* [WHAT THE EXERCISE ASKS]
Look through the data below and work out how many lines hold "diinginkan"; state only the number.

------ MATERIAL TO PROCESS

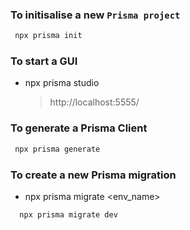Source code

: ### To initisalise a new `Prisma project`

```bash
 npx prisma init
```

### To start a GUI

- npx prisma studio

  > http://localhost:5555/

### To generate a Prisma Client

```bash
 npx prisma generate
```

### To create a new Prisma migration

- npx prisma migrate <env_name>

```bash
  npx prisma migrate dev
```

------------
------ MATERIAL TO PROCESS

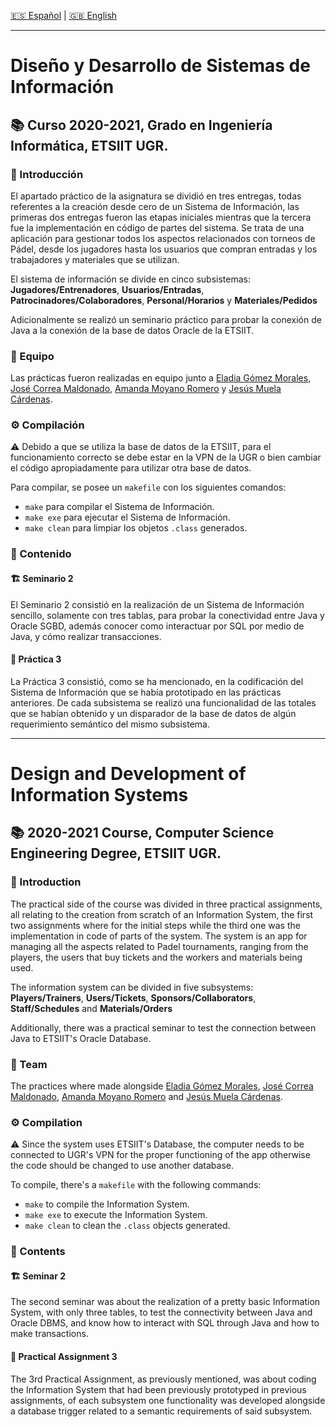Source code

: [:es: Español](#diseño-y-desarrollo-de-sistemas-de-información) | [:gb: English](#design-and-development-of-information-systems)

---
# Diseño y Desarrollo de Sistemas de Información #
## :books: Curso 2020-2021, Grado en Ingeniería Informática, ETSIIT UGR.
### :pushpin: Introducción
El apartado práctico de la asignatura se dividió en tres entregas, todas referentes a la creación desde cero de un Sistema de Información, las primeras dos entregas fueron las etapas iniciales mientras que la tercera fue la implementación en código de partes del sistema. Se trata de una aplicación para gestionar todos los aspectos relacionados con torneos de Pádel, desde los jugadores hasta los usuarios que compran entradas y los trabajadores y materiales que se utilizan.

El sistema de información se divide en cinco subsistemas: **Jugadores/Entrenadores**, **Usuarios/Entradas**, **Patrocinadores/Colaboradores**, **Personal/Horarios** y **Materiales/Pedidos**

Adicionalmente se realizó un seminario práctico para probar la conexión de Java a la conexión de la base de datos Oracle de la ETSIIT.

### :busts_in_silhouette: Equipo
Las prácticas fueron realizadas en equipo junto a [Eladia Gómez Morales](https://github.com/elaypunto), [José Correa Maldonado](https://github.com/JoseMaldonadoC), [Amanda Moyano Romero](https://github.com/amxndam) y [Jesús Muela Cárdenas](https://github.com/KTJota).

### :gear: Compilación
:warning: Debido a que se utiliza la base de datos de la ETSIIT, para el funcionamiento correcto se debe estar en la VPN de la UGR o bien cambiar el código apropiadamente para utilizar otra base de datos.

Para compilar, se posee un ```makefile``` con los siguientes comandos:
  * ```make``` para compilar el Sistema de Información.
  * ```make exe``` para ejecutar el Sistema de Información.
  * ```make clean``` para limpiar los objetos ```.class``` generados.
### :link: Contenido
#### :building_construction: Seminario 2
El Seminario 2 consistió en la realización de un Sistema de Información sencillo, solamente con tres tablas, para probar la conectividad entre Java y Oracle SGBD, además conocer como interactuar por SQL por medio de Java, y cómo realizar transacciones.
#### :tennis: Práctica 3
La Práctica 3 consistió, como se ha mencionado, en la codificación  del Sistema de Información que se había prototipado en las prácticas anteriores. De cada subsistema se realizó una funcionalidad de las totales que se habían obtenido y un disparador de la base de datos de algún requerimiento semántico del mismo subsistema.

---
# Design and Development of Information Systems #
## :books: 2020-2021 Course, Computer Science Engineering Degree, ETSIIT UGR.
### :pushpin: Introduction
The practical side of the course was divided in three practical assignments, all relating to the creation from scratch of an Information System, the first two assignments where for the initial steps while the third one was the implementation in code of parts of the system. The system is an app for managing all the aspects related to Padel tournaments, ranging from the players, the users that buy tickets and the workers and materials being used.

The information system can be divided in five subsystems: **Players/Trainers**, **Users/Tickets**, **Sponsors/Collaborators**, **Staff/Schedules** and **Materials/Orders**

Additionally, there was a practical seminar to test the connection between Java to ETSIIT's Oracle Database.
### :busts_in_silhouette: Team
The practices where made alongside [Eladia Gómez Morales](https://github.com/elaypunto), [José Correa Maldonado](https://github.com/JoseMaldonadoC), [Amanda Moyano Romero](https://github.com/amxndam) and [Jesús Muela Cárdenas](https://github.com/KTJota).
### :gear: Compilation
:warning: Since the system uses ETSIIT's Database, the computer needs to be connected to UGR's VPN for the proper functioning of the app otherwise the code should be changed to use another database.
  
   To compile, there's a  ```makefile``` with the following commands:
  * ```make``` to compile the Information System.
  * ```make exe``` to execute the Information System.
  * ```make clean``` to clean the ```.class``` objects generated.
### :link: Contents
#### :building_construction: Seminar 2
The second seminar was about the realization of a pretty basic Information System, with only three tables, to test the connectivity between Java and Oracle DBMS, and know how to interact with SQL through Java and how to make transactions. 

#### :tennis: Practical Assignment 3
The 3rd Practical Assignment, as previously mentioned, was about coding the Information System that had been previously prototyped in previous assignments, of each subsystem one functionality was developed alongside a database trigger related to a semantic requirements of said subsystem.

------------
------ MATERIAL TO PROCESS

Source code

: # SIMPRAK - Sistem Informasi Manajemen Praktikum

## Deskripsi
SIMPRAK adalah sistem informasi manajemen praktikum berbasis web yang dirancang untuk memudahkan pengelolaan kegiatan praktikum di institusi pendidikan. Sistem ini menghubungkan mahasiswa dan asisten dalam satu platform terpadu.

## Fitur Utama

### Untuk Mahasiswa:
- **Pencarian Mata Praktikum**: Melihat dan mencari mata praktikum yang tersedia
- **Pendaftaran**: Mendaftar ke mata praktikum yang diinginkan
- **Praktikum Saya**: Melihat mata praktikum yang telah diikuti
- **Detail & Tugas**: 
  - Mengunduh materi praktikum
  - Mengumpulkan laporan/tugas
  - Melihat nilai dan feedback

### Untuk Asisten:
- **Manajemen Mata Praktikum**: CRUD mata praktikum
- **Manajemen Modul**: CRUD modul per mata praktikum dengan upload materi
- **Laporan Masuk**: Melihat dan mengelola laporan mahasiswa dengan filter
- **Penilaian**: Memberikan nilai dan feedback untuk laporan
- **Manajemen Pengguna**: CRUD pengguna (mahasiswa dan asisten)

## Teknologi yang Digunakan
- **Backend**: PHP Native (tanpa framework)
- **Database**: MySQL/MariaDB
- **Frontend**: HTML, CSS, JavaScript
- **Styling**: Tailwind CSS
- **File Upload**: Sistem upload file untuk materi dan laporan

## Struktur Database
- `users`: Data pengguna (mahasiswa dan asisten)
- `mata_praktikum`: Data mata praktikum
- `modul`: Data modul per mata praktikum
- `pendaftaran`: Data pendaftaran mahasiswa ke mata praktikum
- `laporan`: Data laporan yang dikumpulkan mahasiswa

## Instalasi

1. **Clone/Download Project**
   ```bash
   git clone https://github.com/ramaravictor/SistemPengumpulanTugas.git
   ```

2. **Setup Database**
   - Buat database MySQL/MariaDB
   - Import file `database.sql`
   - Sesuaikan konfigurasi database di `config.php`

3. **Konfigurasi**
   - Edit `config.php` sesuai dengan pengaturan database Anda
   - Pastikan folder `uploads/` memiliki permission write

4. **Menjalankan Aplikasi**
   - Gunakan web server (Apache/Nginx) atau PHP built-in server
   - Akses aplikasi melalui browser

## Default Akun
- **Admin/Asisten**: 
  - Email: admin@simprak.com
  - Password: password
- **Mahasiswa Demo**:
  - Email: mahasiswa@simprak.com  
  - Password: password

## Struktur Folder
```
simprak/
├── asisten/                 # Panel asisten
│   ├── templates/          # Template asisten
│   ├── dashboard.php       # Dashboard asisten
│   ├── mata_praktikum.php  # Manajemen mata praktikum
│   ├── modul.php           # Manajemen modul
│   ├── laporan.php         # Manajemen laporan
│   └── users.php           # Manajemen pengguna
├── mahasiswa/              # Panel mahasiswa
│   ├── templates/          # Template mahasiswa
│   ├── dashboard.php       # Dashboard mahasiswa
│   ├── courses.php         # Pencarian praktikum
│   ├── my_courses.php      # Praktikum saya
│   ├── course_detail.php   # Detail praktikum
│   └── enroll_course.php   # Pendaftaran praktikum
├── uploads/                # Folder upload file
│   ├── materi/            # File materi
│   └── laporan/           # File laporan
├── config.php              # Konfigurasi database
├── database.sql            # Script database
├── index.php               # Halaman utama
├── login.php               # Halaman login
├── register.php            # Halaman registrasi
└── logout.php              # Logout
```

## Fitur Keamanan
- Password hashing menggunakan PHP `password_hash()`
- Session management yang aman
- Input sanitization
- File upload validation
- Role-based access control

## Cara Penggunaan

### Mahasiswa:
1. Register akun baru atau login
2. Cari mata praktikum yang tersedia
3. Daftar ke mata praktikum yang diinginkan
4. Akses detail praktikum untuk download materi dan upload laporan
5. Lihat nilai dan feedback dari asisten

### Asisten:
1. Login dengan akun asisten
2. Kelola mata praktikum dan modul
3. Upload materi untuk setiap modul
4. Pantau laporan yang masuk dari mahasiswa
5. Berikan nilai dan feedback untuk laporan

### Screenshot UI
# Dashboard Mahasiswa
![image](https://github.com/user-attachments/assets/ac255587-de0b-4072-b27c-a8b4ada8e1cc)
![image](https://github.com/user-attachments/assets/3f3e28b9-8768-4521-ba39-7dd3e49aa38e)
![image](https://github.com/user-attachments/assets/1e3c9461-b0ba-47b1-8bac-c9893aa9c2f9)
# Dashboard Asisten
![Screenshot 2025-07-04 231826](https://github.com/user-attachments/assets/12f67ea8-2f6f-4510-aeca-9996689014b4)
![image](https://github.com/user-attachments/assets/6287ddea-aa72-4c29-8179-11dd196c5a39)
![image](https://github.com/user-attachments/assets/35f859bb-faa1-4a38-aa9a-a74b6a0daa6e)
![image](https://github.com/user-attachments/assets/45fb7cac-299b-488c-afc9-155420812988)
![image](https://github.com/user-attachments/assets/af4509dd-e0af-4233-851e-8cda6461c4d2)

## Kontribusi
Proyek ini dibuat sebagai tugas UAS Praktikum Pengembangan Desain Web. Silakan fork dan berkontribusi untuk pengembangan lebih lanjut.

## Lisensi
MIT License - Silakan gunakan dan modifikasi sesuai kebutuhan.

------------

* [WRITTEN ANSWER]
2